## Saved entries
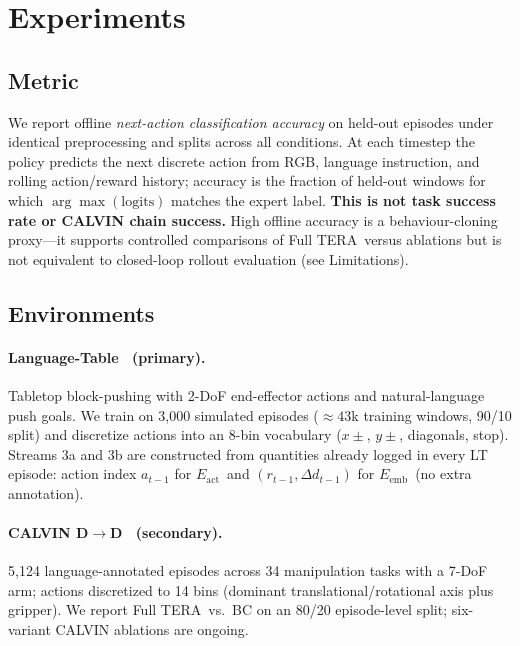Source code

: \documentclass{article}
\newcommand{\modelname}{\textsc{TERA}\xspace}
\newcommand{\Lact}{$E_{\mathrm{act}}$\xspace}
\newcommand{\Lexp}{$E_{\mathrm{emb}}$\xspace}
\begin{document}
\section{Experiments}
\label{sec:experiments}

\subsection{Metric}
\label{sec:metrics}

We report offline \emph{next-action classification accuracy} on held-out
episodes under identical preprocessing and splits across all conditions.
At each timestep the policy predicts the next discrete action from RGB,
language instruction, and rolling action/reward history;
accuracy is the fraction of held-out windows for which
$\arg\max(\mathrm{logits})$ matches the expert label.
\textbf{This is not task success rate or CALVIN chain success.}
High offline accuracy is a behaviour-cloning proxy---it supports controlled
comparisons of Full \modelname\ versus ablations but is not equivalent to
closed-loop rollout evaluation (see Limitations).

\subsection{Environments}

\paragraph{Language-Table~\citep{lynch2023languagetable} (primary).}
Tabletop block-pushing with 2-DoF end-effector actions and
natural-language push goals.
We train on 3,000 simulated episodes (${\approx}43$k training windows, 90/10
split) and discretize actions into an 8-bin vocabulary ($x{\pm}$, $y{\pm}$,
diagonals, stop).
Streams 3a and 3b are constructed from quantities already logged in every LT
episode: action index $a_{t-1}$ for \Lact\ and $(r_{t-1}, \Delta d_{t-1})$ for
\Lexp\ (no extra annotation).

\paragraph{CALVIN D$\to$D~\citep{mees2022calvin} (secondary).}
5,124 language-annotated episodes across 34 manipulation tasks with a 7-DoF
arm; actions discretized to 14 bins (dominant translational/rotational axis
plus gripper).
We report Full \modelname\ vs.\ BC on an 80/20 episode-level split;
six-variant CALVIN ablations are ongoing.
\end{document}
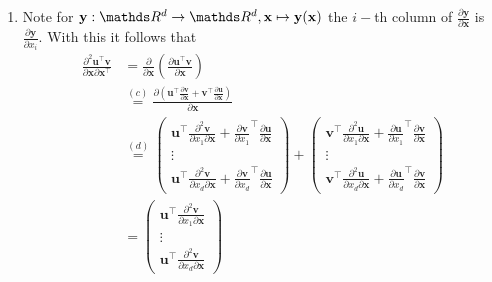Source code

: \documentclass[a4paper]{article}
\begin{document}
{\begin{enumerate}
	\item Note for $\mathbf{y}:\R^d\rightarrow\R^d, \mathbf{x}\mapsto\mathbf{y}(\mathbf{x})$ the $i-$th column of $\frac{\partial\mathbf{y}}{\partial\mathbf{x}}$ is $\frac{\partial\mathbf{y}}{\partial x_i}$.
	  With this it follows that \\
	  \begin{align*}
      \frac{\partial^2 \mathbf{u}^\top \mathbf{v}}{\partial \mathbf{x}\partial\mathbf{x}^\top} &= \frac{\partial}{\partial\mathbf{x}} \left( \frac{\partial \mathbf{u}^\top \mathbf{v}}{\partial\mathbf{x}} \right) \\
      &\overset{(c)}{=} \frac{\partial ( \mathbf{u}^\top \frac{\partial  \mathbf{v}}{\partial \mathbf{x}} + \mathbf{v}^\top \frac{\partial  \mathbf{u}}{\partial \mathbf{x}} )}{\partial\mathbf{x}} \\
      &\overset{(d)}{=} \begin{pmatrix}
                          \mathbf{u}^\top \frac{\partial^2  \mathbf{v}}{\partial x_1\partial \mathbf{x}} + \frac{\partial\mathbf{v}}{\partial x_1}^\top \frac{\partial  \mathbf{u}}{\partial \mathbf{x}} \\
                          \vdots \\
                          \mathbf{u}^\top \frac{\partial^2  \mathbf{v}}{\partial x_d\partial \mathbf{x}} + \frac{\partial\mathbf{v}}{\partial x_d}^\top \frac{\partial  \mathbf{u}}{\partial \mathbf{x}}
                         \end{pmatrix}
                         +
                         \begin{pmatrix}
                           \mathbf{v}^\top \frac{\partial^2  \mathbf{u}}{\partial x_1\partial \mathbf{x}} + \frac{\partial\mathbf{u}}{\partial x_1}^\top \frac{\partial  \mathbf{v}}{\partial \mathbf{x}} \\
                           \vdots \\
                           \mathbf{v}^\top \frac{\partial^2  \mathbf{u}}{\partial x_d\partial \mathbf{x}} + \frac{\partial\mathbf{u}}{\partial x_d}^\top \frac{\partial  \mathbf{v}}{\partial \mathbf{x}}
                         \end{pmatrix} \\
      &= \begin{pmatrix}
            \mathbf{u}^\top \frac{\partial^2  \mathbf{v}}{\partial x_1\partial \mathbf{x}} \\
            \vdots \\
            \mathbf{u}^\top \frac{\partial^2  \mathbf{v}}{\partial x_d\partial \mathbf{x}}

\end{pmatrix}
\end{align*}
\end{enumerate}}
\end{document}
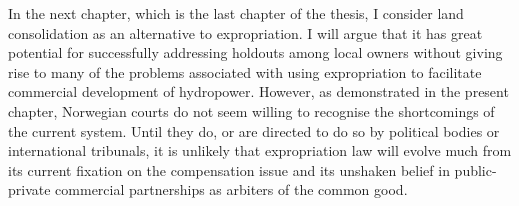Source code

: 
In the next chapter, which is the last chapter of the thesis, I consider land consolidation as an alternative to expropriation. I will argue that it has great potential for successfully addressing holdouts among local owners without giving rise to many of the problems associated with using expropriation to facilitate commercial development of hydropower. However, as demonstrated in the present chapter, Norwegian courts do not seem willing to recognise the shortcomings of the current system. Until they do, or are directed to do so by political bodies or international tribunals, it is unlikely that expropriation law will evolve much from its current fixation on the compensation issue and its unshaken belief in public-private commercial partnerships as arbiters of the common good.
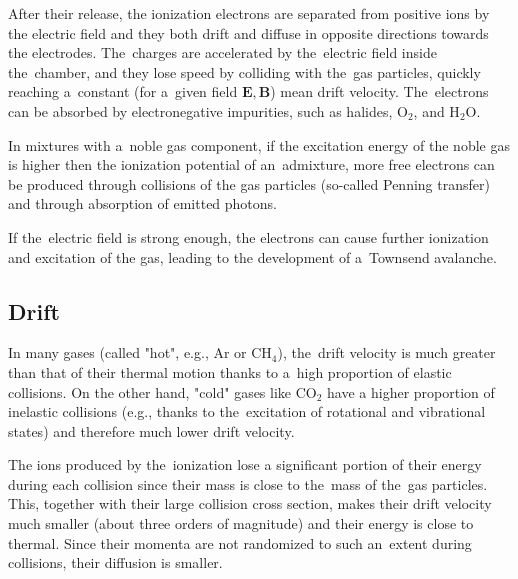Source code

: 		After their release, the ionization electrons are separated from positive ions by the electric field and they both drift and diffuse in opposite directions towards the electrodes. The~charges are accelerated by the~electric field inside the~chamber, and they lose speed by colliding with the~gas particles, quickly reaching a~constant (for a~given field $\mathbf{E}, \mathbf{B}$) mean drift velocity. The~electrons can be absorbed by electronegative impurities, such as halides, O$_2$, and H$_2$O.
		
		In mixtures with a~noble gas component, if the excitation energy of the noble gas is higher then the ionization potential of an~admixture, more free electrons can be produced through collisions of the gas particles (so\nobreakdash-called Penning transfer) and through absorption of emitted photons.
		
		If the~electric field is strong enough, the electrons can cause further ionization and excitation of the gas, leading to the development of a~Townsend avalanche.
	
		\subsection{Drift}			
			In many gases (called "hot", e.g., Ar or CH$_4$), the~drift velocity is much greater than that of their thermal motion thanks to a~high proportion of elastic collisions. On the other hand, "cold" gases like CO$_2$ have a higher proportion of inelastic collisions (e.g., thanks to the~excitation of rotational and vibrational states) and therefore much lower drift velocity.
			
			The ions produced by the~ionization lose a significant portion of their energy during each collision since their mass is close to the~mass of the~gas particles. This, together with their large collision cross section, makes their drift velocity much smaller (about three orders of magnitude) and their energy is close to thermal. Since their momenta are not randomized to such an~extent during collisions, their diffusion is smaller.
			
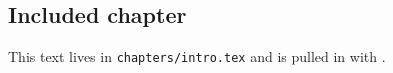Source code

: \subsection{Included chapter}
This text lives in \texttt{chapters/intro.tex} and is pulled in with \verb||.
---
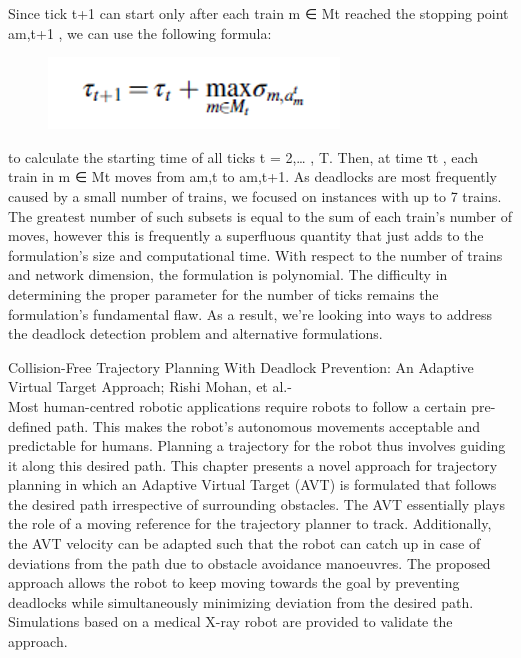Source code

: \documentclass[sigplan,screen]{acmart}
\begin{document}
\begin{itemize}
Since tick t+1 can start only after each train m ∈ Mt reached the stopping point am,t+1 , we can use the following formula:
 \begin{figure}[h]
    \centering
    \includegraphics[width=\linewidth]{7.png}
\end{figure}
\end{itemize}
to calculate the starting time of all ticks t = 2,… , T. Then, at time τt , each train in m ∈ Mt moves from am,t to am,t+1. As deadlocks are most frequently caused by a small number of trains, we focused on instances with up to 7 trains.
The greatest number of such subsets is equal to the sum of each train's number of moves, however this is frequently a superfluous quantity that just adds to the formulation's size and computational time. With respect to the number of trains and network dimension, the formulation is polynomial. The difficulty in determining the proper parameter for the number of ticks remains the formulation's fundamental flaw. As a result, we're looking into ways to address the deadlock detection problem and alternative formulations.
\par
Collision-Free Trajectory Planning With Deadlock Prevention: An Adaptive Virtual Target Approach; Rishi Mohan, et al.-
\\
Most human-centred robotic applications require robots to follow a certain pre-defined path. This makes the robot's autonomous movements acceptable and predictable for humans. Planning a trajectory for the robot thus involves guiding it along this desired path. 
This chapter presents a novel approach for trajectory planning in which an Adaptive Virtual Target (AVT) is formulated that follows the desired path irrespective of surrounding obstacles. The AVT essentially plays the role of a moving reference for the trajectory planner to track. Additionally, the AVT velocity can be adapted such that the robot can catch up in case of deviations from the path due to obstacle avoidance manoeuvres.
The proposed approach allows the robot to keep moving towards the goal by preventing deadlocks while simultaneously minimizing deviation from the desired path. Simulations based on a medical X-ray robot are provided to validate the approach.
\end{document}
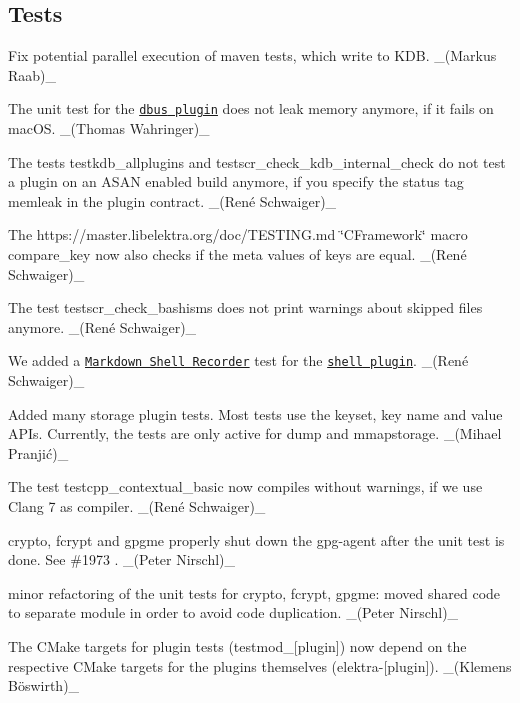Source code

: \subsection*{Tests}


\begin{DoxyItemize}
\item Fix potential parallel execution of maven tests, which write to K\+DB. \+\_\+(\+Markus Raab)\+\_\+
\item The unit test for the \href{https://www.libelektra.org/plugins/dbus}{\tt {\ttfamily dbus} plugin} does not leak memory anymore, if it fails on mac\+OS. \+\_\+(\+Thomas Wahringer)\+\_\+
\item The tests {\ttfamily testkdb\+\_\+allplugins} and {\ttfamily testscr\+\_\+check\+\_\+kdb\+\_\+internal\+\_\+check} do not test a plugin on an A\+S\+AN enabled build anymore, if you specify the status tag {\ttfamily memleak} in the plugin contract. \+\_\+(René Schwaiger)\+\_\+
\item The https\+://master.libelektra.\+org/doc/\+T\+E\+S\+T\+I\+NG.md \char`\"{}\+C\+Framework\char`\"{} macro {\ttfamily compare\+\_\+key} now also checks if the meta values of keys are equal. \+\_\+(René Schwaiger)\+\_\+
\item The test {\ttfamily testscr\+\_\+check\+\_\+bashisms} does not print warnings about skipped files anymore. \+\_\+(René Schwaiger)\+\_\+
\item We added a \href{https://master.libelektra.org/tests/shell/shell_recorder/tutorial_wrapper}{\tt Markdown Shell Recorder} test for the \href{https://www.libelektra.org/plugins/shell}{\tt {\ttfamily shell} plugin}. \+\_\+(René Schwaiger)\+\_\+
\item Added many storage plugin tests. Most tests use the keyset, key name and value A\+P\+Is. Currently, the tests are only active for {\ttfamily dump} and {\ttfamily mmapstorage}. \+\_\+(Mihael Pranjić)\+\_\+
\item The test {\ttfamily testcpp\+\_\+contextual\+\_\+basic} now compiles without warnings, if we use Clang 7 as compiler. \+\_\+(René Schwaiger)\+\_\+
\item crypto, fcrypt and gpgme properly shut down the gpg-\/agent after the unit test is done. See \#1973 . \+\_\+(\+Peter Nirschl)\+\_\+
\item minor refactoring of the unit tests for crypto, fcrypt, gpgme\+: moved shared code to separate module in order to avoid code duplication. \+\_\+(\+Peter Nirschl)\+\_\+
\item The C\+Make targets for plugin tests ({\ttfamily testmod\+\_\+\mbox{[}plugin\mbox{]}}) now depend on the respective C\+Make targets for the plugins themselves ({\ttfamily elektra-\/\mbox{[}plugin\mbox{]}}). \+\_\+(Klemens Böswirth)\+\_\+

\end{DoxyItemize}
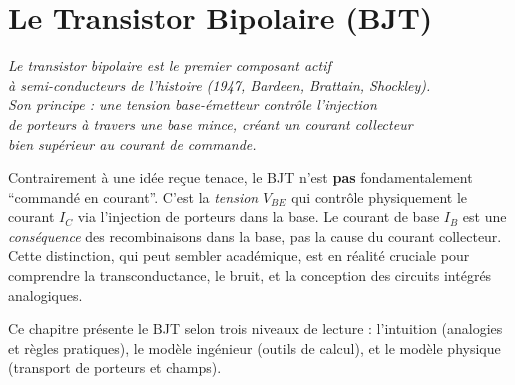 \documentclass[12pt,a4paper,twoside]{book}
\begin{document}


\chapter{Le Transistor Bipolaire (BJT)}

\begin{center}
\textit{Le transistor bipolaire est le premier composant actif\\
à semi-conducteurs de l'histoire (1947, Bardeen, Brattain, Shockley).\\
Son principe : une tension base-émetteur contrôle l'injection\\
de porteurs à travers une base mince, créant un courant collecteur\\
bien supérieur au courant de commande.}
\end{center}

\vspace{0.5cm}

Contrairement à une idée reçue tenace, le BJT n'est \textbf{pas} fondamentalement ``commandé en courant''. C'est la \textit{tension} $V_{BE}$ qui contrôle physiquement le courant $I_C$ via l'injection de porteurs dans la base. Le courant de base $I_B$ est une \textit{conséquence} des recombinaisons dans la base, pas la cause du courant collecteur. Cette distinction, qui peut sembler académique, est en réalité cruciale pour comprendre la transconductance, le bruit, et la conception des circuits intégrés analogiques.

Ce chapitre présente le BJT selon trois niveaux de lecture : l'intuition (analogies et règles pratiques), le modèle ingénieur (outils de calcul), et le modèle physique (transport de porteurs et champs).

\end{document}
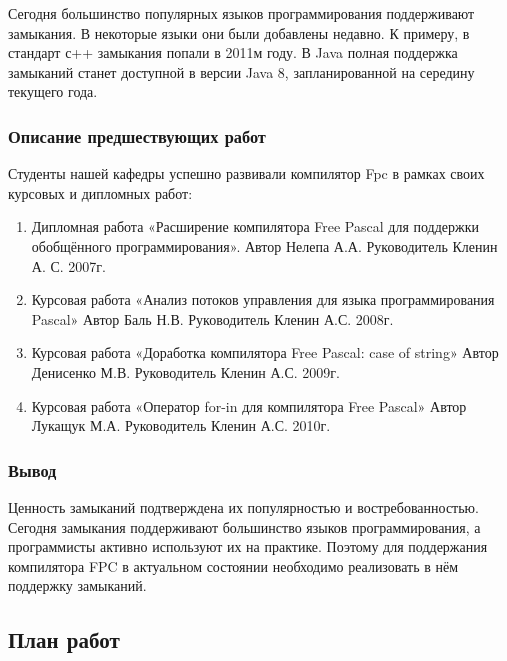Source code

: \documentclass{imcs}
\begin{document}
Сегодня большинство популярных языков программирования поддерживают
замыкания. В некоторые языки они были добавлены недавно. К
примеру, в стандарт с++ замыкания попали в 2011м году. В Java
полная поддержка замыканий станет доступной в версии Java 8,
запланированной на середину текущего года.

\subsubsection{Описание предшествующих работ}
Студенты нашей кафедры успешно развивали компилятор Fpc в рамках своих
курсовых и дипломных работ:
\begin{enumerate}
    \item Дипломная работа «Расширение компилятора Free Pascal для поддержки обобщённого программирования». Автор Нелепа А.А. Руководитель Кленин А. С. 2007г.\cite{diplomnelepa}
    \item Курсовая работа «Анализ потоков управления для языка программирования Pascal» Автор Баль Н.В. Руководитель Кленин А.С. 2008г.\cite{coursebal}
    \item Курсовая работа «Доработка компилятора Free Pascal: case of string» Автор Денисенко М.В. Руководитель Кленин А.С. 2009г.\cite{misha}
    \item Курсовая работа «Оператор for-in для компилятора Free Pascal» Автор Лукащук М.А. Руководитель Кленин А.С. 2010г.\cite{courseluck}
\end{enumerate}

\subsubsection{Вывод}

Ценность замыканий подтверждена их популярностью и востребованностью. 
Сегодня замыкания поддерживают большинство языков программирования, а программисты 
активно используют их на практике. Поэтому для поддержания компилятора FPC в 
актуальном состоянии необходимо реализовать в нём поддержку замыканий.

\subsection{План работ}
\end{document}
* * *
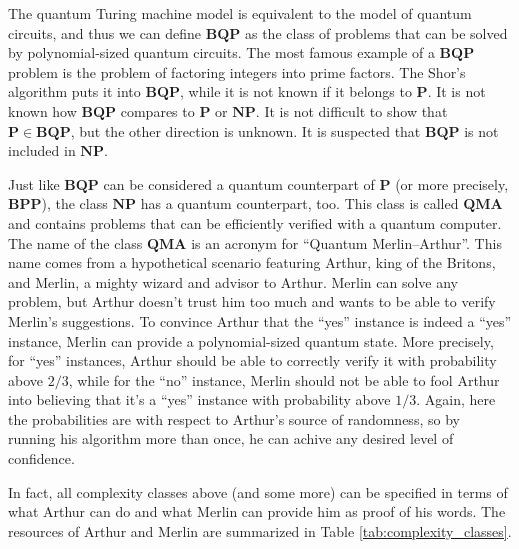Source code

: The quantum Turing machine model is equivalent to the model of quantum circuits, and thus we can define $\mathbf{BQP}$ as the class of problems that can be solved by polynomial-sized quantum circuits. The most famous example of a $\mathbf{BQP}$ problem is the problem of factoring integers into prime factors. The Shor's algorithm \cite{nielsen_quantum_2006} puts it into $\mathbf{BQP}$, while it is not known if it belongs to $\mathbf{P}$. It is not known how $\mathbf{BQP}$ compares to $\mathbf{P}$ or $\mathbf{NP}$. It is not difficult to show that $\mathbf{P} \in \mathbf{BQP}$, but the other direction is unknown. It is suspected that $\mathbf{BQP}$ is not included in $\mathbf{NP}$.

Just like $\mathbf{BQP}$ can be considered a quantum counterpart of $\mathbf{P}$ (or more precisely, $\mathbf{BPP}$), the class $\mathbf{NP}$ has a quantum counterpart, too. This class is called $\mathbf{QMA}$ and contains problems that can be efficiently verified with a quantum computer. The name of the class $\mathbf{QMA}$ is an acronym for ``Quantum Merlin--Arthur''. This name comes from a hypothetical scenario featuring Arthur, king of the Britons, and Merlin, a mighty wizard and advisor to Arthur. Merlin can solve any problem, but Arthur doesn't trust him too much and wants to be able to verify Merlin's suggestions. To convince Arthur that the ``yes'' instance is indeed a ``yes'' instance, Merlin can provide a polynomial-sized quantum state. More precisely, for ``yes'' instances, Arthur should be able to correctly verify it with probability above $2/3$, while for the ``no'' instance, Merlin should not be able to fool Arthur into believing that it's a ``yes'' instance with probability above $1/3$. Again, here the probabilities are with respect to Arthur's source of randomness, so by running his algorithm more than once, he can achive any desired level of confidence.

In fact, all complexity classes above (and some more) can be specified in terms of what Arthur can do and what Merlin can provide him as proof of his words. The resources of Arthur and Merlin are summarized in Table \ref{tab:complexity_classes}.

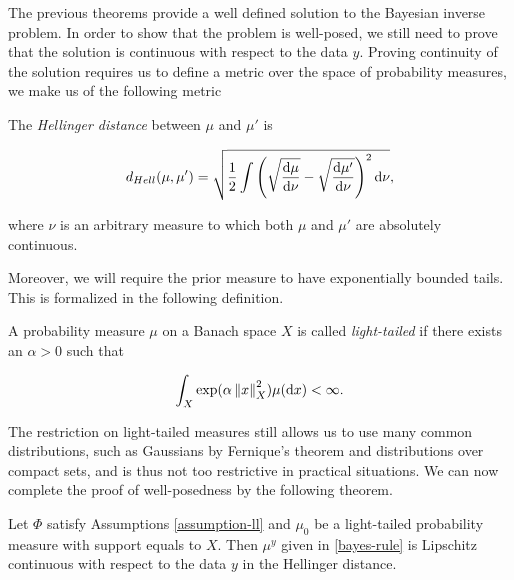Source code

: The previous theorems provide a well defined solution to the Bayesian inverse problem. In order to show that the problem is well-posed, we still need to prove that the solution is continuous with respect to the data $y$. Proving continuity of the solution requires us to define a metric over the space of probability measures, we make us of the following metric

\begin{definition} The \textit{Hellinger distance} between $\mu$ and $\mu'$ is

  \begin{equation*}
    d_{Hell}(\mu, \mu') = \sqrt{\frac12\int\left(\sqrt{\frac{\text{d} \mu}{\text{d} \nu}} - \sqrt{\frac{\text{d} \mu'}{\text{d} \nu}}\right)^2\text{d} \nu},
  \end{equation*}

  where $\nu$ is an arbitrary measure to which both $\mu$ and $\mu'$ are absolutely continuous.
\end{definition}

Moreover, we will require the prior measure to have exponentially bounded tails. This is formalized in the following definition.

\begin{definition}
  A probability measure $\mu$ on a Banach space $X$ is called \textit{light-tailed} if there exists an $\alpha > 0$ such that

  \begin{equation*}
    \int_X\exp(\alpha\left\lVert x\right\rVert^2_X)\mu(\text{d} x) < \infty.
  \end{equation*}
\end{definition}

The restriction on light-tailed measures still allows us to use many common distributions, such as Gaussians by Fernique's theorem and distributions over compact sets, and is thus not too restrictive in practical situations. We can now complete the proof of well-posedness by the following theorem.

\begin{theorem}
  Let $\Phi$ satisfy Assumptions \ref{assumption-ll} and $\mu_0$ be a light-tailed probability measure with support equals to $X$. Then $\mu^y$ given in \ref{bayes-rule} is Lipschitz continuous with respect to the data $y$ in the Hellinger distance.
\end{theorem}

## TASK DESCRIPTION
For this exercise, find all lines in the records containing the word "Сегодня" and copy them.

## ANSWER SECTION
Сегодня большинство популярных языков программирования поддерживают
Сегодня замыкания поддерживают большинство языков программирования, а программисты 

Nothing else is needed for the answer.